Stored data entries
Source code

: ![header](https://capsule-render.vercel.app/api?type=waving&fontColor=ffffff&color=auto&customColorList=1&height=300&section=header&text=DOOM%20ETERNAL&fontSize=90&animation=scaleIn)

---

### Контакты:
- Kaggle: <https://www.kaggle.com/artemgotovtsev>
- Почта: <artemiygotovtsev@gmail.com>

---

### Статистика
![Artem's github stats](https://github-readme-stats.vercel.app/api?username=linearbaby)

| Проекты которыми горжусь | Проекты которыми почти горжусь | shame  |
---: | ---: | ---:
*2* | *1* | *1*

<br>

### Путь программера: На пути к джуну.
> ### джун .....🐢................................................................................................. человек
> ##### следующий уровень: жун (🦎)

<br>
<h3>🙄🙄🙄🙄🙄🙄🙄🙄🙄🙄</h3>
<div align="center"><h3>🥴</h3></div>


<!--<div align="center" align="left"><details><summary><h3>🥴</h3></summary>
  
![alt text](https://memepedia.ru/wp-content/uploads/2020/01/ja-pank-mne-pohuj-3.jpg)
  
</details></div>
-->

> [Goal of the exercise]: Every entry must be repeated exactly; none may be skipped.

> [Expected answer]:
Source code

: ![header](https://capsule-render.vercel.app/api?type=waving&fontColor=ffffff&color=auto&customColorList=1&height=300&section=header&text=DOOM%20ETERNAL&fontSize=90&animation=scaleIn)

---

### Контакты:
- Kaggle: <https://www.kaggle.com/artemgotovtsev>
- Почта: <artemiygotovtsev@gmail.com>

---

### Статистика
![Artem's github stats](https://github-readme-stats.vercel.app/api?username=linearbaby)

| Проекты которыми горжусь | Проекты которыми почти горжусь | shame  |
---: | ---: | ---:
*2* | *1* | *1*

<br>

### Путь программера: На пути к джуну.
> ### джун .....🐢................................................................................................. человек
> ##### следующий уровень: жун (🦎)

<br>
<h3>🙄🙄🙄🙄🙄🙄🙄🙄🙄🙄</h3>
<div align="center"><h3>🥴</h3></div>


<!--<div align="center" align="left"><details><summary><h3>🥴</h3></summary>
  
![alt text](https://memepedia.ru/wp-content/uploads/2020/01/ja-pank-mne-pohuj-3.jpg)
  
</details></div>
-->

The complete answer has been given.